── The data

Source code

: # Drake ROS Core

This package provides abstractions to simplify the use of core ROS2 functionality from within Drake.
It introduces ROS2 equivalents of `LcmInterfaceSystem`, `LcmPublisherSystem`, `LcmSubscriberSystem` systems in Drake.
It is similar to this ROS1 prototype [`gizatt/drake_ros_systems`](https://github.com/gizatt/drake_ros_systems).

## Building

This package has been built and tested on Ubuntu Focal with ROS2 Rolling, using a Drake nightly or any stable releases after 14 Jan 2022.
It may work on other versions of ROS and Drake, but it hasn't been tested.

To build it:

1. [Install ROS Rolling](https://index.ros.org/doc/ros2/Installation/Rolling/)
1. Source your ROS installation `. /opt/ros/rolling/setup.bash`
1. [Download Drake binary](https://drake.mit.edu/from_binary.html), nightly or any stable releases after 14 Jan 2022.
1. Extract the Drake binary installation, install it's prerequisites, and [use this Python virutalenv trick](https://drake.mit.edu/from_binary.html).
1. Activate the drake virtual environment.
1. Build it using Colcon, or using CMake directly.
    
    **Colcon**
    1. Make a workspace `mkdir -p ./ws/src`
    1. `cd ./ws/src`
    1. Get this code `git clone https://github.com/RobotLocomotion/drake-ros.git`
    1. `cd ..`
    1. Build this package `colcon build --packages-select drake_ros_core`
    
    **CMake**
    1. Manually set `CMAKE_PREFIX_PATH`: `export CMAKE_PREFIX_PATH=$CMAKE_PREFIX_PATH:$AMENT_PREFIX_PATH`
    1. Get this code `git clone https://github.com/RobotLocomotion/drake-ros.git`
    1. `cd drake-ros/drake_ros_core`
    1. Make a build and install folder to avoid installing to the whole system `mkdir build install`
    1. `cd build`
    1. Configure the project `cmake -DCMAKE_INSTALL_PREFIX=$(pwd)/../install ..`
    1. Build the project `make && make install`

────

_Task to carry out:_ Look above for the line with "It is similar" and the line with "1. [Install ROS". Write out those two lines and all the lines between them, exactly, and no others.

_Solution to the exercise:_
It is similar to this ROS1 prototype [`gizatt/drake_ros_systems`](https://github.com/gizatt/drake_ros_systems).

## Building

This package has been built and tested on Ubuntu Focal with ROS2 Rolling, using a Drake nightly or any stable releases after 14 Jan 2022.
It may work on other versions of ROS and Drake, but it hasn't been tested.

To build it:

1. [Install ROS Rolling](https://index.ros.org/doc/ros2/Installation/Rolling/)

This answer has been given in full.